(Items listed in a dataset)
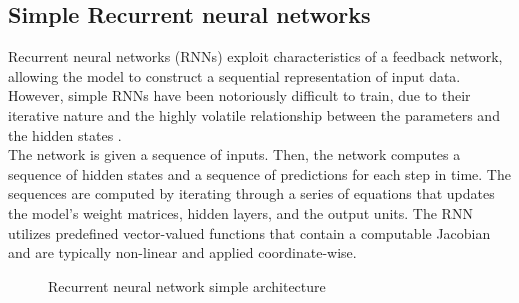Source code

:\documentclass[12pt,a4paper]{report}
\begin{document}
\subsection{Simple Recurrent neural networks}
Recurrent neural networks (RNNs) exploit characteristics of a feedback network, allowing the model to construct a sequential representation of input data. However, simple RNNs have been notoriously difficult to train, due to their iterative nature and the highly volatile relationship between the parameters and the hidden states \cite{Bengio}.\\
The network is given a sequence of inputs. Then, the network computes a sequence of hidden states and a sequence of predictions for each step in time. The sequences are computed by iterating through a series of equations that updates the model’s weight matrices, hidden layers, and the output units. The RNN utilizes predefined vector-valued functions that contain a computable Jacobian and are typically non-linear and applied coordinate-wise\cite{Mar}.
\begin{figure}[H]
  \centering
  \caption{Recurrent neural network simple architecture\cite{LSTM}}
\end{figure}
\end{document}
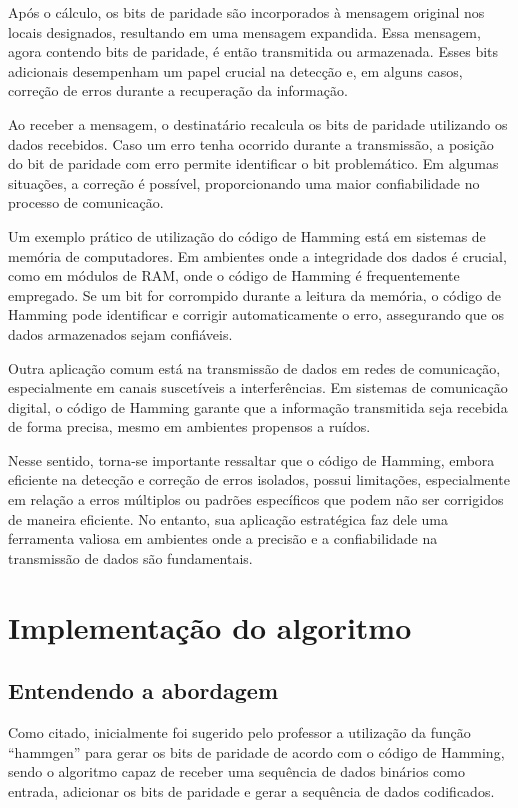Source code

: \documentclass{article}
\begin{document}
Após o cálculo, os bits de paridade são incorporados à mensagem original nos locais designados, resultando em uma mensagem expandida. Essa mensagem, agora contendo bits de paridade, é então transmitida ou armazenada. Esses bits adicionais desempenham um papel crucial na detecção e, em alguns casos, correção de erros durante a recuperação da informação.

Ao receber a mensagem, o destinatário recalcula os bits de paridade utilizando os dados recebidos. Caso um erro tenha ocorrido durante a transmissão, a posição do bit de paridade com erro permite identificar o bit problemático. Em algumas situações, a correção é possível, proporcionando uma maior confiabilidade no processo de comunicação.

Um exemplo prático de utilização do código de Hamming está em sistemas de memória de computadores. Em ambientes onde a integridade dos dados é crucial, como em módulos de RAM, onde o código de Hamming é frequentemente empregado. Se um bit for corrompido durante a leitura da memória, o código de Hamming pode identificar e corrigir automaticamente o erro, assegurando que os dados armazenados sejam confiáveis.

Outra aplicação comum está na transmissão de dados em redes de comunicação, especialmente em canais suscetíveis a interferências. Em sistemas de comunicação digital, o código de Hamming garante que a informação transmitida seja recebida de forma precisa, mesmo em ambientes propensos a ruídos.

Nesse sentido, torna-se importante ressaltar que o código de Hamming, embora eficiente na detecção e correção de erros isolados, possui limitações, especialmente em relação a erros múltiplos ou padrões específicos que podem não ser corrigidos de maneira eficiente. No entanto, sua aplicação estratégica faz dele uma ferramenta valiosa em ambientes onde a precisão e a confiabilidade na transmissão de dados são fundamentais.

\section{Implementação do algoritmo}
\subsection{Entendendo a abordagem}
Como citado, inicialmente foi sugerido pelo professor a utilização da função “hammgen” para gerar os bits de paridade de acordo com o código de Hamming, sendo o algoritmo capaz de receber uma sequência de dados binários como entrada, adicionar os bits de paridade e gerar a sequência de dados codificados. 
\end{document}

==

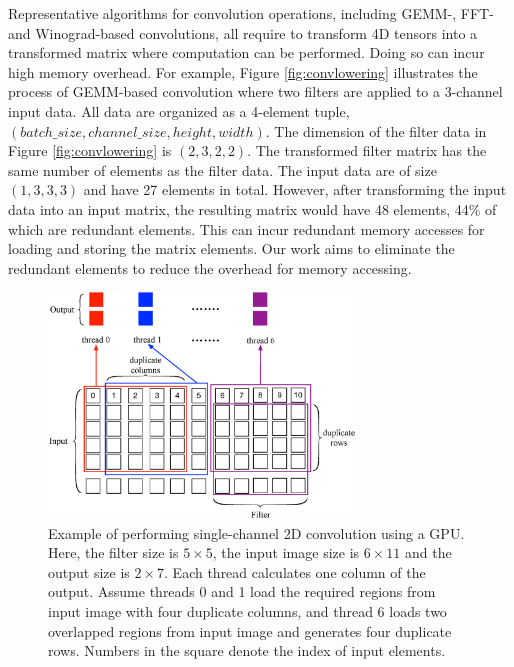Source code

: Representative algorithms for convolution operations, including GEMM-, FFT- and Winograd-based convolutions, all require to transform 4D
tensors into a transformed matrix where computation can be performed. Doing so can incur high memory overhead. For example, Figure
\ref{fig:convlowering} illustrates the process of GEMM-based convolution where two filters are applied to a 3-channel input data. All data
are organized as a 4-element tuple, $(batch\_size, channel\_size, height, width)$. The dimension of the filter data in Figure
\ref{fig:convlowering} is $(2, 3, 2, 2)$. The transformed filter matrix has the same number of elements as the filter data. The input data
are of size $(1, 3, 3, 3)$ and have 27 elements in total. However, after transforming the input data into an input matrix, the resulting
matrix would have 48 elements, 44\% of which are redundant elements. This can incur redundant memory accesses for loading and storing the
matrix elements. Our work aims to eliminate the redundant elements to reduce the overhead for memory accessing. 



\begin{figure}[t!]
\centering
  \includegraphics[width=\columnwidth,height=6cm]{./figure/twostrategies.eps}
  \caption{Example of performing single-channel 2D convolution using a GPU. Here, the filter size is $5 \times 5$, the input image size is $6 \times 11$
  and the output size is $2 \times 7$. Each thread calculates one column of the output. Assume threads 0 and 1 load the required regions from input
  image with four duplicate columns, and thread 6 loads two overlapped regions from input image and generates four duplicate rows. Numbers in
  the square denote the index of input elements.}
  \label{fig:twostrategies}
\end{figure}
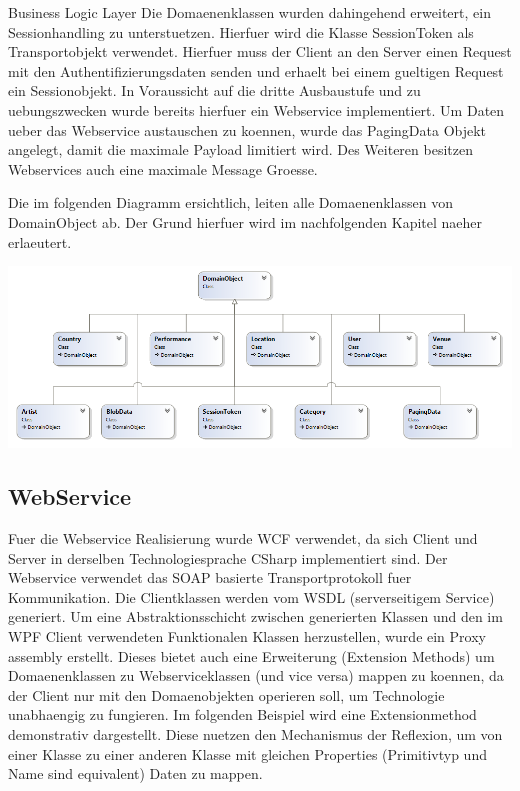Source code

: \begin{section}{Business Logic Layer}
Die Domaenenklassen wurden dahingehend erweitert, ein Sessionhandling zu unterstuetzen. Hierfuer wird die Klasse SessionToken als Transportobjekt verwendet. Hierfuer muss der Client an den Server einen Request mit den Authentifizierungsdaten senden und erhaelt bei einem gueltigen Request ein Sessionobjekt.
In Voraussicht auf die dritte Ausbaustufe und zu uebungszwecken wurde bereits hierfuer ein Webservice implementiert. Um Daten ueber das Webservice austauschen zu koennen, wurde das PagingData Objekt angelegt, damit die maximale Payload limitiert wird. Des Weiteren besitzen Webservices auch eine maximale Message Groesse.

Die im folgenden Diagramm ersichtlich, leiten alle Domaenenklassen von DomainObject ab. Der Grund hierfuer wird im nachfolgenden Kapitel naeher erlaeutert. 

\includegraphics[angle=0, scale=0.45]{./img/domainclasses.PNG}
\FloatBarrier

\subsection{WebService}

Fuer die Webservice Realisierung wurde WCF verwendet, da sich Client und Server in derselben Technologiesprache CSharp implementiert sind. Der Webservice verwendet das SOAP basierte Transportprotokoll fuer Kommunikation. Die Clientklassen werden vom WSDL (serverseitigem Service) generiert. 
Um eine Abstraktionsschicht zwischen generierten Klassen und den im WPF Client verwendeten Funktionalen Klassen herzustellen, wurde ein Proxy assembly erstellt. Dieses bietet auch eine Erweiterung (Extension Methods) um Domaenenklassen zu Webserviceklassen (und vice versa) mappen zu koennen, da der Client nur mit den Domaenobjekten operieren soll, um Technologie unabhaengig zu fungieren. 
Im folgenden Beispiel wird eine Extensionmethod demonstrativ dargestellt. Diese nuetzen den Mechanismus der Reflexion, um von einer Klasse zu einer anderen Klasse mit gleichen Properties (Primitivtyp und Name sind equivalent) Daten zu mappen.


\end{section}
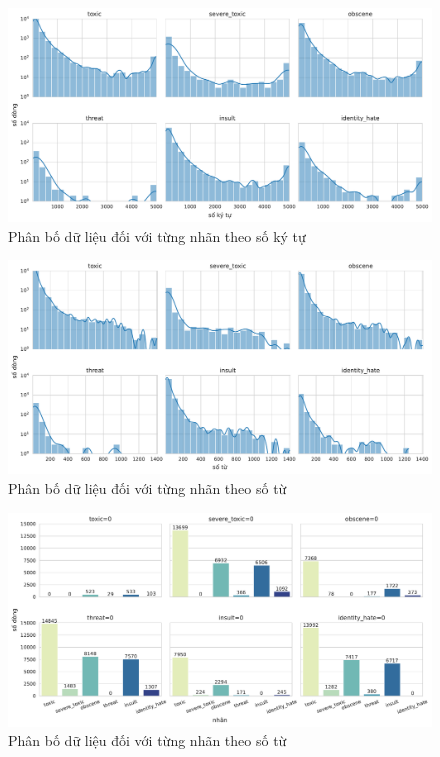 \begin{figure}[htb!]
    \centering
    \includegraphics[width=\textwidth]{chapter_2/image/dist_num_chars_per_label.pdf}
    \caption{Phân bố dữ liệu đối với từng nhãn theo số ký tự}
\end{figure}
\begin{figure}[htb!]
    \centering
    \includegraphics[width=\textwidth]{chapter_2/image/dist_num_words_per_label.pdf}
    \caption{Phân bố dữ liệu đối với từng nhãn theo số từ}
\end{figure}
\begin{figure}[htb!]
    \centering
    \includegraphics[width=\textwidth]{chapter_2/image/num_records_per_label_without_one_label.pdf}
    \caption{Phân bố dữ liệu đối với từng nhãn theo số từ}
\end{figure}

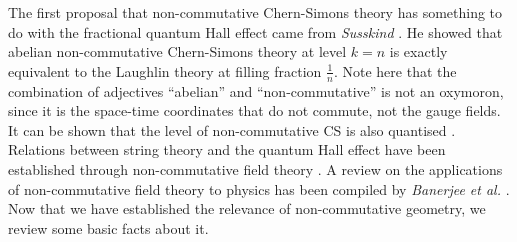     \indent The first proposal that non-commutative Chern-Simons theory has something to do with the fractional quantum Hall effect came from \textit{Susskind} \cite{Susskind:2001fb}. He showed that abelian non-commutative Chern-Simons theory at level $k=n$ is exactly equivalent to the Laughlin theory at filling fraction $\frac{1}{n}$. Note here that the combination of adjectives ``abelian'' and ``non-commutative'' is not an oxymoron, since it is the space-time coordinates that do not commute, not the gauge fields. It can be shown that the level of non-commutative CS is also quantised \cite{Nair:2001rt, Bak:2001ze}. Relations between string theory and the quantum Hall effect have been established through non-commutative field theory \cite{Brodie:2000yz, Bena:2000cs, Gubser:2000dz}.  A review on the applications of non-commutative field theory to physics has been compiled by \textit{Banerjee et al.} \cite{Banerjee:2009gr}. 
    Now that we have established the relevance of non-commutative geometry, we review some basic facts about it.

- Goal of the exercise
Show the lines above that have the word "confiabilidade".

- Written response
Ao receber a mensagem, o destinatário recalcula os bits de paridade utilizando os dados recebidos. Caso um erro tenha ocorrido durante a transmissão, a posição do bit de paridade com erro permite identificar o bit problemático. Em algumas situações, a correção é possível, proporcionando uma maior confiabilidade no processo de comunicação.
Nesse sentido, torna-se importante ressaltar que o código de Hamming, embora eficiente na detecção e correção de erros isolados, possui limitações, especialmente em relação a erros múltiplos ou padrões específicos que podem não ser corrigidos de maneira eficiente. No entanto, sua aplicação estratégica faz dele uma ferramenta valiosa em ambientes onde a precisão e a confiabilidade na transmissão de dados são fundamentais.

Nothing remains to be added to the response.